» **EXERCISE**: Within the records below, reproduce without change the lines from the line that has "Un pronóstico probabilístico" through the line that has "de manera coherente.", and only those.
Top of TASK INPUTS
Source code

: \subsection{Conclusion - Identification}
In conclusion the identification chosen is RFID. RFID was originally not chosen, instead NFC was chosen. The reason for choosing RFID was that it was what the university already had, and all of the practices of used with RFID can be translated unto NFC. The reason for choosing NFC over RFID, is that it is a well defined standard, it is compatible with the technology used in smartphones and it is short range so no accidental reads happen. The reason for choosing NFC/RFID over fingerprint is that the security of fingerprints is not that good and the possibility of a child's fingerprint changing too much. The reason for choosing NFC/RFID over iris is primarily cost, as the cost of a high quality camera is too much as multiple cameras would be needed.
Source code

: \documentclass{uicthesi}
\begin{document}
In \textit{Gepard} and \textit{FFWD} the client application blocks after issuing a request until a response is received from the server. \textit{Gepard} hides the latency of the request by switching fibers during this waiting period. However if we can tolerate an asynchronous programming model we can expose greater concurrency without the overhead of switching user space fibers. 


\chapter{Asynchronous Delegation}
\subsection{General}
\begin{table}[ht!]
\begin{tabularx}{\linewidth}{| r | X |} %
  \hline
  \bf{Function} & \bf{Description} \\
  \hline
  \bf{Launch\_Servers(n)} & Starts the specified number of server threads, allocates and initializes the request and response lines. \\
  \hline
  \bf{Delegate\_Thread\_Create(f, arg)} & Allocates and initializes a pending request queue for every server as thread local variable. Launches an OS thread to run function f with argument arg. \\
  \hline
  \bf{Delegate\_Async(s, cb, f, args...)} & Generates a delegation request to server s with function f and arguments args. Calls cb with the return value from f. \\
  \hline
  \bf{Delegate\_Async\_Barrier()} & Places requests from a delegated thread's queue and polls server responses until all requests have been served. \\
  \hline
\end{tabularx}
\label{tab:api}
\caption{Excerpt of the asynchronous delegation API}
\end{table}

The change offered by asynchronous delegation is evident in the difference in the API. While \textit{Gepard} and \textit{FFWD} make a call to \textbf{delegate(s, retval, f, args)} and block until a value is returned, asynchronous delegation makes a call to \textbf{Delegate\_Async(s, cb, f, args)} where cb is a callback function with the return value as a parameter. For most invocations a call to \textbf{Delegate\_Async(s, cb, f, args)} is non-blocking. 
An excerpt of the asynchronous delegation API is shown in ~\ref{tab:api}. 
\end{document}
Bottom of TASK INPUTS
Top of TASK INPUTS
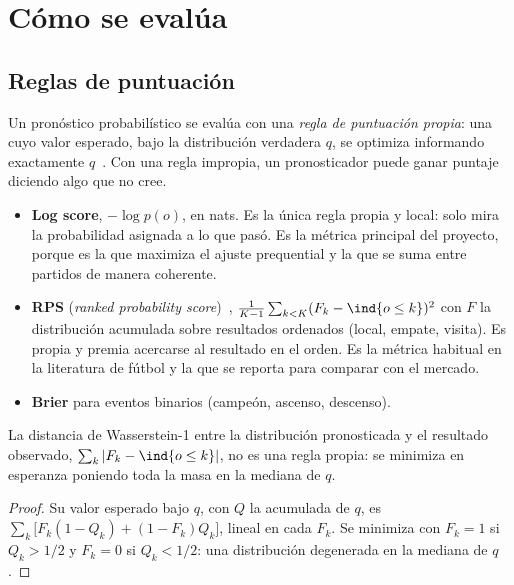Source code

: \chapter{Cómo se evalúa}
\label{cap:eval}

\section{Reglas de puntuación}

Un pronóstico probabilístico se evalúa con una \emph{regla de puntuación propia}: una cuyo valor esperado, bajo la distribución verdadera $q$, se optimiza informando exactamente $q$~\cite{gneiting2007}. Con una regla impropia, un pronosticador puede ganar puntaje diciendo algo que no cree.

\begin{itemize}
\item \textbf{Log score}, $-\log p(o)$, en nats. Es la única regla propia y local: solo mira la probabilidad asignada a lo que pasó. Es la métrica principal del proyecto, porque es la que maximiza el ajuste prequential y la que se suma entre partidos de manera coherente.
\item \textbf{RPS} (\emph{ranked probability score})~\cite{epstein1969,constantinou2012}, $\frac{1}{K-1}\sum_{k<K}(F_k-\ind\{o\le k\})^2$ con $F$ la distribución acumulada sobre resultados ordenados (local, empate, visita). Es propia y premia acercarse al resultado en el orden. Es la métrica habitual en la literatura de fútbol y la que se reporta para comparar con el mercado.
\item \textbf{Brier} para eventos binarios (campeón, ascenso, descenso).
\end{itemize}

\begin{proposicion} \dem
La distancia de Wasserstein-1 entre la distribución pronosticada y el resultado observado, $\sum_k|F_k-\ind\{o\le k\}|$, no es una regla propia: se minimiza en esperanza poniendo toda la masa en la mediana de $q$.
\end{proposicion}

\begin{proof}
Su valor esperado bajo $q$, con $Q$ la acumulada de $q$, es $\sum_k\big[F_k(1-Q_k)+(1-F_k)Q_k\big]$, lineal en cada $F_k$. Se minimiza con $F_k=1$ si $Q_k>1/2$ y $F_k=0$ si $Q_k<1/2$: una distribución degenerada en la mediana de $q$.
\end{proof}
Bottom of TASK INPUTS
» **REPLY TO THE EXERCISE**:
Un pronóstico probabilístico se evalúa con una \emph{regla de puntuación propia}: una cuyo valor esperado, bajo la distribución verdadera $q$, se optimiza informando exactamente $q$~\cite{gneiting2007}. Con una regla impropia, un pronosticador puede ganar puntaje diciendo algo que no cree.

\begin{itemize}
\item \textbf{Log score}, $-\log p(o)$, en nats. Es la única regla propia y local: solo mira la probabilidad asignada a lo que pasó. Es la métrica principal del proyecto, porque es la que maximiza el ajuste prequential y la que se suma entre partidos de manera coherente.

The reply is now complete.